Amazon as an Antidote to Life Inside the High Technology Bubble - onedev
https://www.redfin.com/blog/2015/08/amazon-as-an-antidote-to-life-inside-the-high-technology-bubble.html#.VdkxF1NViko

======
imh
Jesus christ, is the argument here, "You're all paid too much and don't
deserve it. Let's push you harder?" There's a huge difference between pushing
ourselves and what we're hearing about Amazon.

------
rspeer
Author: Tech people aren't suffering like most of the rest of the world is.

Me: Okay...

Author: Good thing Amazon is here to fix that!

Me: Wait, no. That's not actually good.

Author: Work is the only way to be a better human being!

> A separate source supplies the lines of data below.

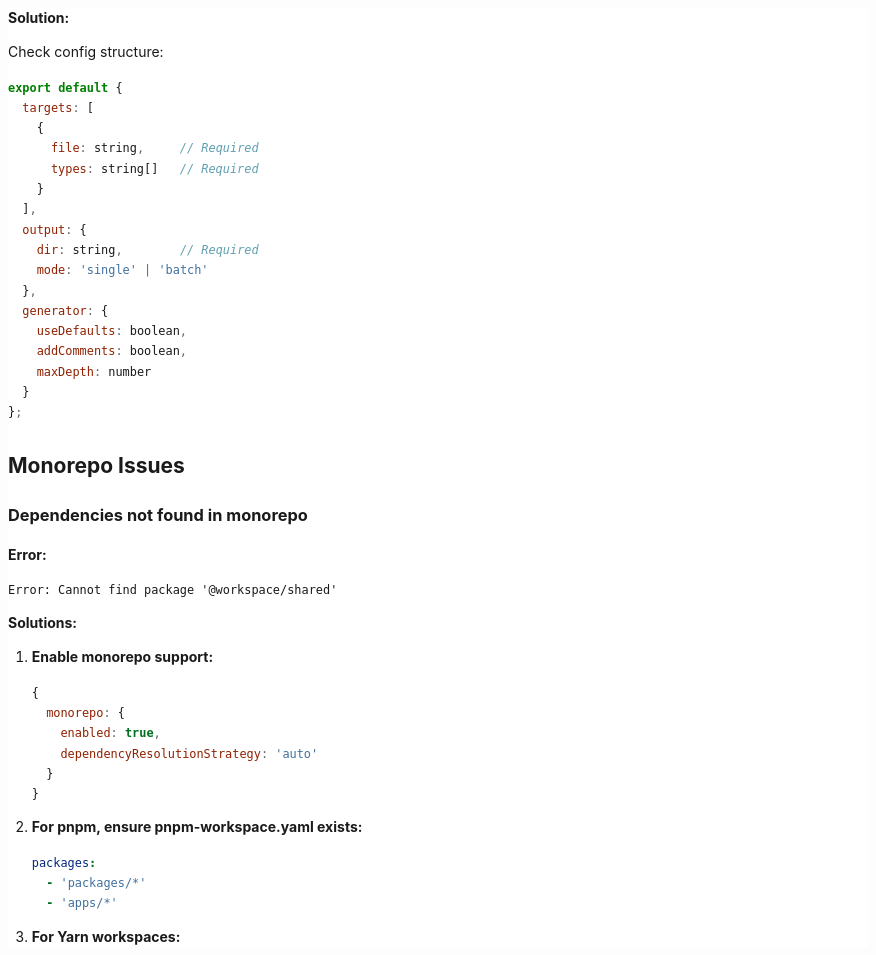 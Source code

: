 **Solution:**

Check config structure:

```javascript
export default {
  targets: [
    {
      file: string,     // Required
      types: string[]   // Required
    }
  ],
  output: {
    dir: string,        // Required
    mode: 'single' | 'batch'
  },
  generator: {
    useDefaults: boolean,
    addComments: boolean,
    maxDepth: number
  }
};
```

## Monorepo Issues

### Dependencies not found in monorepo

**Error:**

```
Error: Cannot find package '@workspace/shared'
```

**Solutions:**

1. **Enable monorepo support:**

   ```javascript
   {
     monorepo: {
       enabled: true,
       dependencyResolutionStrategy: 'auto'
     }
   }
   ```

2. **For pnpm, ensure pnpm-workspace.yaml exists:**

   ```yaml
   packages:
     - 'packages/*'
     - 'apps/*'
   ```

3. **For Yarn workspaces:**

Me: WTF is wrong with you?

------
nickpsecurity
I totally agree. My experience working for companies with low margins showed
they were able to stretch whatever they had very far. Many were way too
conservative compared to Amazon. They were hesitant to take chances even when
it made sense, like proven by other firms. However, they get stuff done and
many stuck around for 100+ years. I've yet to see a Silicon Valley firm get
closed to doing that.

And, no, IBM doesn't count: more like a profitable version of a traditional
firm with excellent government connections on top of that. Microsoft also an
exception in the data. Oracle and SAP come closer in terms of success plus
probability of duplicating it. Yet, they don't run like the firms that make
Hacker News often. So, although I don't push their model, I think a
combination of the old wisdom and modern innovation can go a long way.